■ **Work instruction**:
Below are records to be copied exactly; their pictures are to be omitted.

■ **Stored dataset items**:
=== Section Start ===

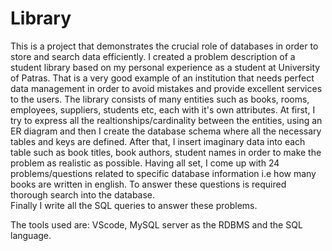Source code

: # Library
  
This is a project that demonstrates the crucial role of databases in order to store and search data efficiently. 
I created a problem description of a student library based on my personal experience as a student at University of Patras. That is a very good example of an institution that needs perfect data management in order to avoid mistakes and provide excellent services to the users. 
The library consists of many entities such as books, rooms, employees, suppliers, students etc, each with it's own attributes.
At first, I try to express all the realtionships/cardinality between the entities, using an ER diagram and then I create the database schema where all the necessary tables and keys are defined.
After that, I insert imaginary data into each table such as book titles, book authors, student names in order to make the problem as realistic as possible.
Having all set, I come up with 24 problems/questions related to specific database information i.e how many books are written in english. To answer these questions is required thorough search into the database.  
Finally I write all the SQL queries to answer these problems.

The tools used are: VScode, MySQL server as the RDBMS and the SQL language.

=== Section End ===

■ **Exercise output**:
Source code

: # Library
  
This is a project that demonstrates the crucial role of databases in order to store and search data efficiently. 
I created a problem description of a student library based on my personal experience as a student at University of Patras. That is a very good example of an institution that needs perfect data management in order to avoid mistakes and provide excellent services to the users. 
The library consists of many entities such as books, rooms, employees, suppliers, students etc, each with it's own attributes.
At first, I try to express all the realtionships/cardinality between the entities, using an ER diagram and then I create the database schema where all the necessary tables and keys are defined.
After that, I insert imaginary data into each table such as book titles, book authors, student names in order to make the problem as realistic as possible.
Having all set, I come up with 24 problems/questions related to specific database information i.e how many books are written in english. To answer these questions is required thorough search into the database.  
Finally I write all the SQL queries to answer these problems.

The tools used are: VScode, MySQL server as the RDBMS and the SQL language.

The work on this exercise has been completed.